Exercise input
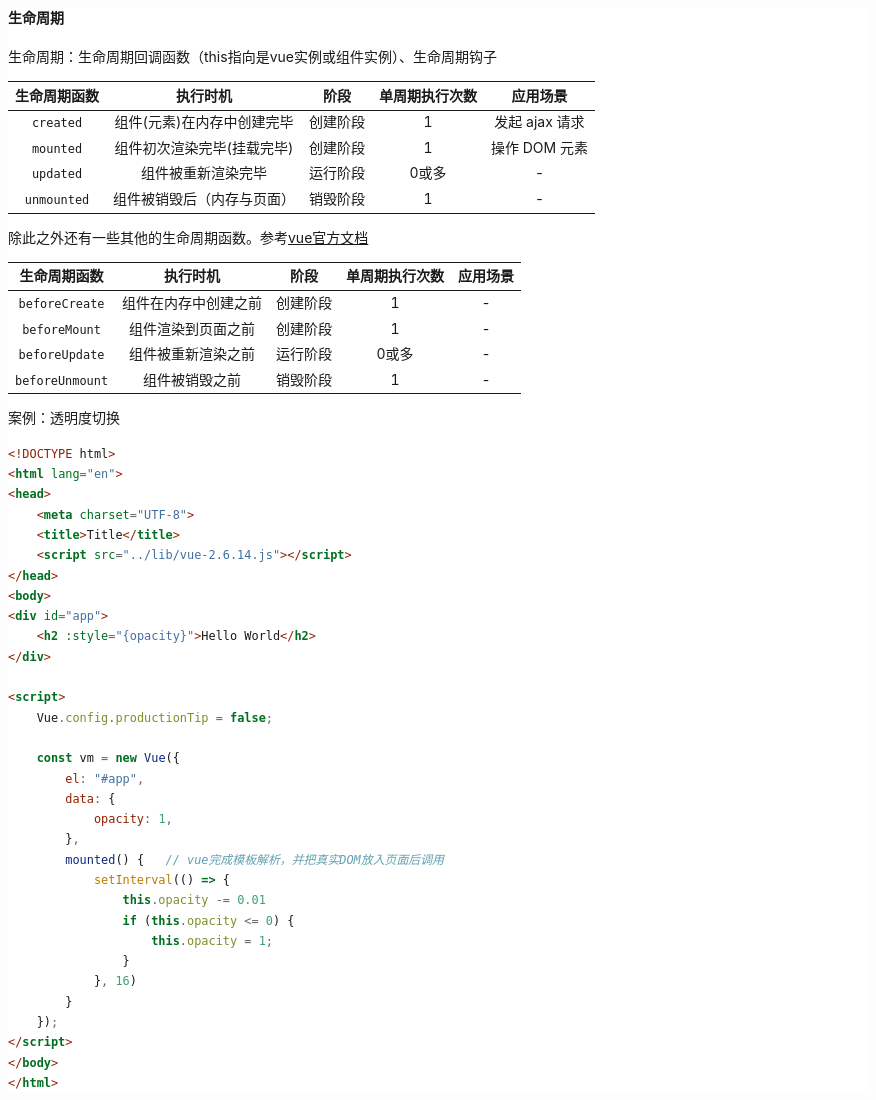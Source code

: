 #### 生命周期

生命周期：生命周期回调函数（this指向是vue实例或组件实例）、生命周期钩子
 
|生命周期函数|执行时机|阶段|单周期执行次数|应用场景|
|:--:|:--:|:--:|:--:|:--:|
|`created`|组件(元素)在内存中创建完毕|创建阶段|1|发起 ajax 请求|
|`mounted`|组件初次渲染完毕(挂载完毕)|创建阶段|1|操作 DOM 元素|
|`updated`|组件被重新渲染完毕|运行阶段|0或多|-|
|`unmounted`|组件被销毁后（内存与页面）|销毁阶段|1|-|

除此之外还有一些其他的生命周期函数。参考[vue官方文档](https://v3.cn.vuejs.org/api/options-lifecycle-hooks.html#%E7%94%9F%E5%91%BD%E5%91%A8%E6%9C%9F%E9%92%A9%E5%AD%90)

|生命周期函数|执行时机|阶段|单周期执行次数|应用场景|
|:--:|:--:|:--:|:--:|:--:|
|`beforeCreate`|组件在内存中创建之前|创建阶段|1|-|
|`beforeMount`|组件渲染到页面之前|创建阶段|1|-|
|`beforeUpdate`|组件被重新渲染之前|运行阶段|0或多|-|
|`beforeUnmount`|组件被销毁之前|销毁阶段|1|-|

案例：透明度切换
```html
<!DOCTYPE html>  
<html lang="en">  
<head>  
    <meta charset="UTF-8">  
    <title>Title</title>  
    <script src="../lib/vue-2.6.14.js"></script>  
</head>  
<body>  
<div id="app">  
    <h2 :style="{opacity}">Hello World</h2>
</div>  
  
<script>  
    Vue.config.productionTip = false;  
  
    const vm = new Vue({  
        el: "#app",  
        data: {  
            opacity: 1,  
        },  
        mounted() {   // vue完成模板解析，并把真实DOM放入页面后调用  
            setInterval(() => {  
                this.opacity -= 0.01  
                if (this.opacity <= 0) {  
                    this.opacity = 1;  
                }  
            }, 16)  
        }  
    });  
</script>  
</body>  
</html>
```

Task directions
An exact copy of every record above is required, with all pictures omitted.

Completed task
Source code

: #### 生命周期

生命周期：生命周期回调函数（this指向是vue实例或组件实例）、生命周期钩子
 
|生命周期函数|执行时机|阶段|单周期执行次数|应用场景|
|:--:|:--:|:--:|:--:|:--:|
|`created`|组件(元素)在内存中创建完毕|创建阶段|1|发起 ajax 请求|
|`mounted`|组件初次渲染完毕(挂载完毕)|创建阶段|1|操作 DOM 元素|
|`updated`|组件被重新渲染完毕|运行阶段|0或多|-|
|`unmounted`|组件被销毁后（内存与页面）|销毁阶段|1|-|

除此之外还有一些其他的生命周期函数。参考[vue官方文档](https://v3.cn.vuejs.org/api/options-lifecycle-hooks.html#%E7%94%9F%E5%91%BD%E5%91%A8%E6%9C%9F%E9%92%A9%E5%AD%90)

|生命周期函数|执行时机|阶段|单周期执行次数|应用场景|
|:--:|:--:|:--:|:--:|:--:|
|`beforeCreate`|组件在内存中创建之前|创建阶段|1|-|
|`beforeMount`|组件渲染到页面之前|创建阶段|1|-|
|`beforeUpdate`|组件被重新渲染之前|运行阶段|0或多|-|
|`beforeUnmount`|组件被销毁之前|销毁阶段|1|-|

案例：透明度切换
```html
<!DOCTYPE html>  
<html lang="en">  
<head>  
    <meta charset="UTF-8">  
    <title>Title</title>  
    <script src="../lib/vue-2.6.14.js"></script>  
</head>  
<body>  
<div id="app">  
    <h2 :style="{opacity}">Hello World</h2>
</div>  
  
<script>  
    Vue.config.productionTip = false;  
  
    const vm = new Vue({  
        el: "#app",  
        data: {  
            opacity: 1,  
        },  
        mounted() {   // vue完成模板解析，并把真实DOM放入页面后调用  
            setInterval(() => {  
                this.opacity -= 0.01  
                if (this.opacity <= 0) {  
                    this.opacity = 1;  
                }  
            }, 16)  
        }  
    });  
</script>  
</body>  
</html>
```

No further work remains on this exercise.